Top: Red spruce (Adirondack)

Purfling: Abalone (on top only)

Binding: Ivoroid

Backstripe: Style 45 purfling strip

Other period features:

Scalloped X-bracing

Ebony fingerboard

Ebony belly bridge

Originally ebony neck reinforcement (currently has square tube neck reinforcement)

Originally had bar frets

1-29/32" neck width at nut

24.9" scale length

Tortoiseshell celluloid pick guard

Non-original style 42 pearl fingerboard inlays

Decal on front of headstock

C. F. Martin stamp on back of headstock

Style stamp

Photos courtesy of Elderly Instruments

At the time of writing (August 20, 2019) this guitar is available at Elderly Instruments (https://www.elderly.com/collections/flat-top-acoustic-guitars-used/products/martin-00-42-1934)
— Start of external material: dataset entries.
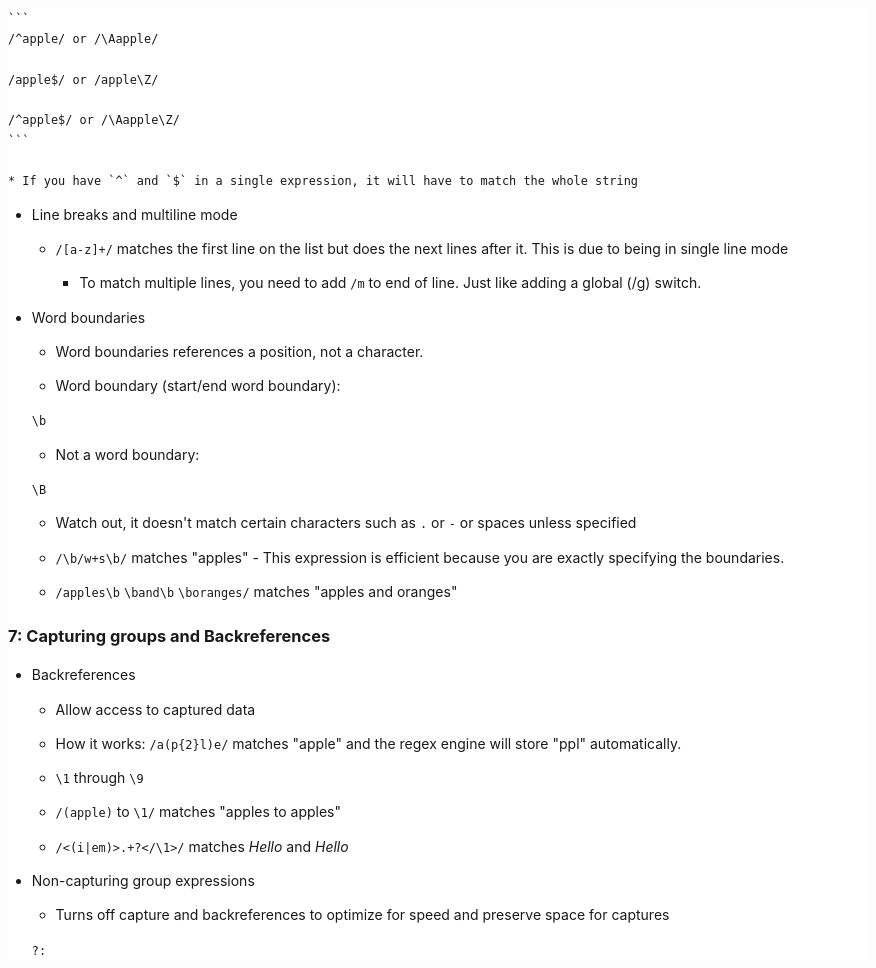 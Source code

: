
 	```
	/^apple/ or /\Aapple/

	/apple$/ or /apple\Z/

	/^apple$/ or /\Aapple\Z/
	```

	* If you have `^` and `$` in a single expression, it will have to match the whole string

* Line breaks and multiline mode

	* `/[a-z]+/` matches the first line on the list but does the next lines after it. This is due to being in single line mode

		* To match multiple lines, you need to add `/m` to end of line. Just like adding a global (/g) switch.

* Word boundaries

	* Word boundaries references a position, not a character.

	* Word boundary (start/end word boundary):

	```
	\b
	```

	* Not a word boundary:

	```
	\B
	```

	* Watch out, it doesn't match certain characters such as `.` or `-` or spaces unless specified

	* `/\b/w+s\b/` matches "apples" - This expression is efficient because you are exactly specifying the boundaries.

	* `/apples\b` `\band\b` `\boranges/` matches "apples and oranges"

### 7: Capturing groups and Backreferences

* Backreferences

	* Allow access to captured data

	* How it works: `/a(p{2}l)e/` matches "apple" and the regex engine will store "ppl" automatically.

	* `\1` through `\9`

	* `/(apple)` to `\1/` matches "apples to apples"

	* `/<(i|em)>.+?</\1>/` matches <i>Hello</i> and <em>Hello</em>

* Non-capturing group expressions

	* Turns off capture and backreferences to optimize for speed and preserve space for captures

	```
	?:
	```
5 thoughts on “1934 Martin 00-42 Guitar, Serial Number 55622

    1. There were no construction changes made to the guitars sold with gut strings. At the time, the more expensive Martins (think style 21 and above) could be ordered with either gut, steel or Hawaiian strings, at the customer’s choice. To Martin it was only a matter of “regulation” (or set-up). Since this is an early 1934 guitar it was made with an ebony bar neck reinforcement and bar frets. The batch of six 00-42 guitars were probably all originally set-up for steel strings but with bar frets it would have been easy to change the set-up to accommodate gut strings.

    1. Eric

      I don’t have a repair record for this guitar. Of course, there is a gap in the records (1936-1966) so a repair may have been done in that period.